* [EXERCISE]: From the records below, print exactly the lines starting at the one containing "paper/in night sky)" and ending at the one containing "### What Was", ends included, and nothing else.

- - -

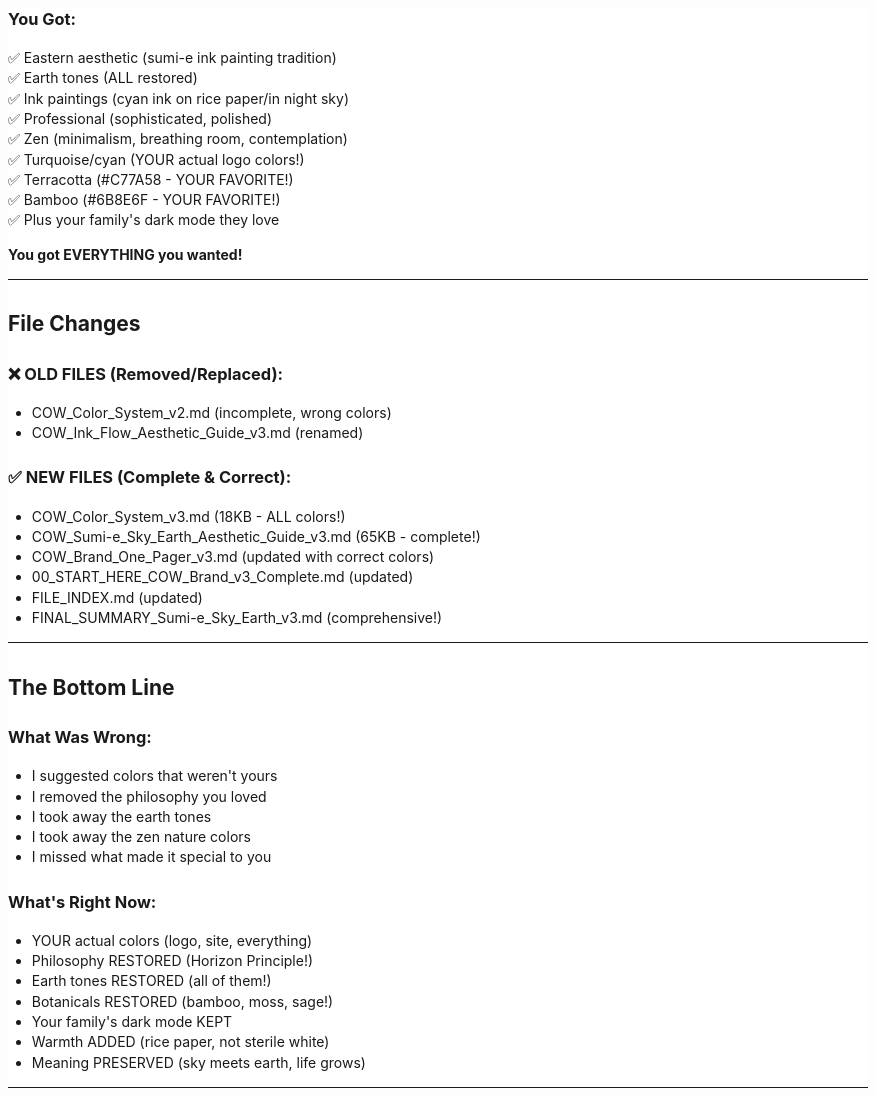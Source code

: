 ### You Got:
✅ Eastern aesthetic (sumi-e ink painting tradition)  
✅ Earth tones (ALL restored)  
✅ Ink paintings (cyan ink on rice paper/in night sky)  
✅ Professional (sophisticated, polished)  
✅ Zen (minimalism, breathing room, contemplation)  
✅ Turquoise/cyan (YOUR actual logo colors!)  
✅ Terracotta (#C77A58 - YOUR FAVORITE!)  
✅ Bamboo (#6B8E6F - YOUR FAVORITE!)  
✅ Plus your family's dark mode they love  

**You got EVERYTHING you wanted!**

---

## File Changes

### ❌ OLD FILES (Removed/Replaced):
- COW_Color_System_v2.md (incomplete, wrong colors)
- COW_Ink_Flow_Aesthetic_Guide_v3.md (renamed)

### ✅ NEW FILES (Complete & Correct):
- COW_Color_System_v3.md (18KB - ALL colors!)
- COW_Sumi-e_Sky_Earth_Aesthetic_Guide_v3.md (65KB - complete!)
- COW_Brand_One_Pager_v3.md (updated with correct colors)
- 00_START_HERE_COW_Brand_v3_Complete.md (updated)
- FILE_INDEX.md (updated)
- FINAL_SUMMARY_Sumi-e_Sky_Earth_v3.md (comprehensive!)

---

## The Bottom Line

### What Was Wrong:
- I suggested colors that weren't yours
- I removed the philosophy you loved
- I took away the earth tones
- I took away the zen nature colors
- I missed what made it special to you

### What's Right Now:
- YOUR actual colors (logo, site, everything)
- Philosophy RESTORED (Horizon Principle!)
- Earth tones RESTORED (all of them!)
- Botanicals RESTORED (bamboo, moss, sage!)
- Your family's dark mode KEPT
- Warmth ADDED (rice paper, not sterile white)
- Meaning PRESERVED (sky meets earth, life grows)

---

- - -

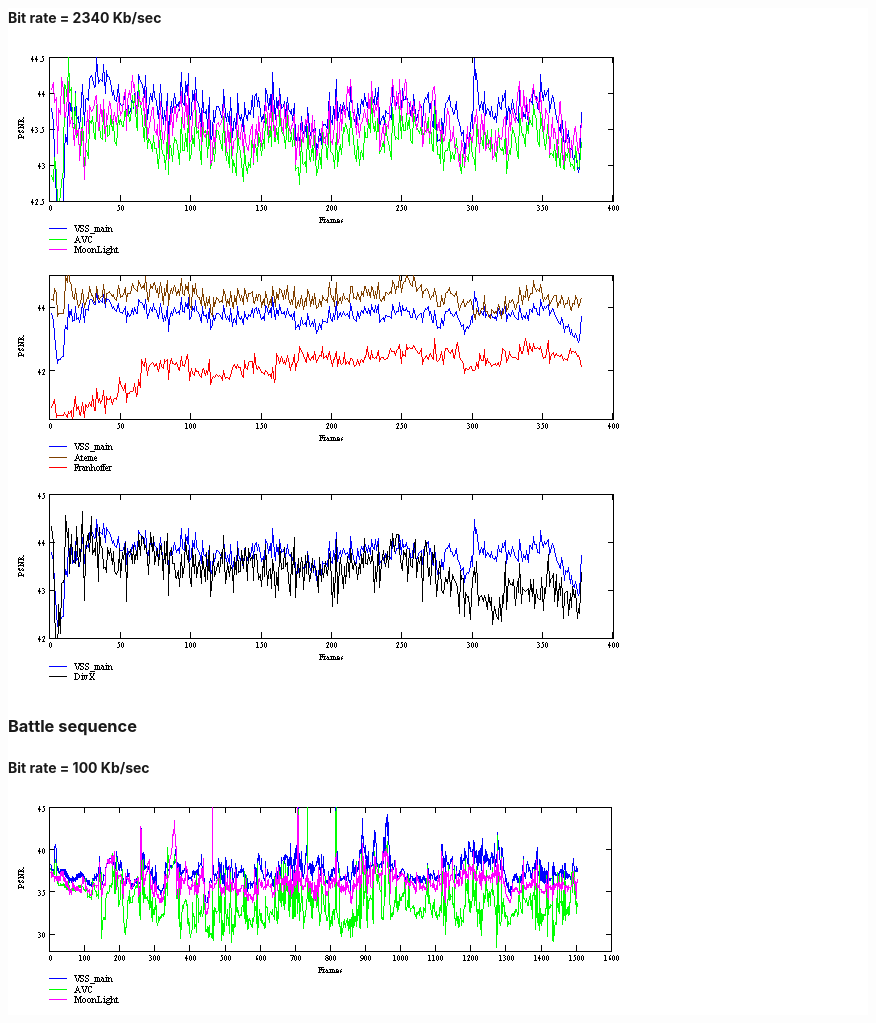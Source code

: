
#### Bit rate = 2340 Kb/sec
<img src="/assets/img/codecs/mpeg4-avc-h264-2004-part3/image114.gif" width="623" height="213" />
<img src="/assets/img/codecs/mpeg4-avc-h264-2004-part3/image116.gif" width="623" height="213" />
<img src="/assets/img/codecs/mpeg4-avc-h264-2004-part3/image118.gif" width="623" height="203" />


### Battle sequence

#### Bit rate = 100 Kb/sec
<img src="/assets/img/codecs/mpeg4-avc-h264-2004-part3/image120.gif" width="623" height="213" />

- - -

* [OUTPUT BELOW]:
✅ Ink paintings (cyan ink on rice paper/in night sky)  
✅ Professional (sophisticated, polished)  
✅ Zen (minimalism, breathing room, contemplation)  
✅ Turquoise/cyan (YOUR actual logo colors!)  
✅ Terracotta (#C77A58 - YOUR FAVORITE!)  
✅ Bamboo (#6B8E6F - YOUR FAVORITE!)  
✅ Plus your family's dark mode they love  

**You got EVERYTHING you wanted!**

---

## File Changes

### ❌ OLD FILES (Removed/Replaced):
- COW_Color_System_v2.md (incomplete, wrong colors)
- COW_Ink_Flow_Aesthetic_Guide_v3.md (renamed)

### ✅ NEW FILES (Complete & Correct):
- COW_Color_System_v3.md (18KB - ALL colors!)
- COW_Sumi-e_Sky_Earth_Aesthetic_Guide_v3.md (65KB - complete!)
- COW_Brand_One_Pager_v3.md (updated with correct colors)
- 00_START_HERE_COW_Brand_v3_Complete.md (updated)
- FILE_INDEX.md (updated)
- FINAL_SUMMARY_Sumi-e_Sky_Earth_v3.md (comprehensive!)

---

## The Bottom Line

### What Was Wrong:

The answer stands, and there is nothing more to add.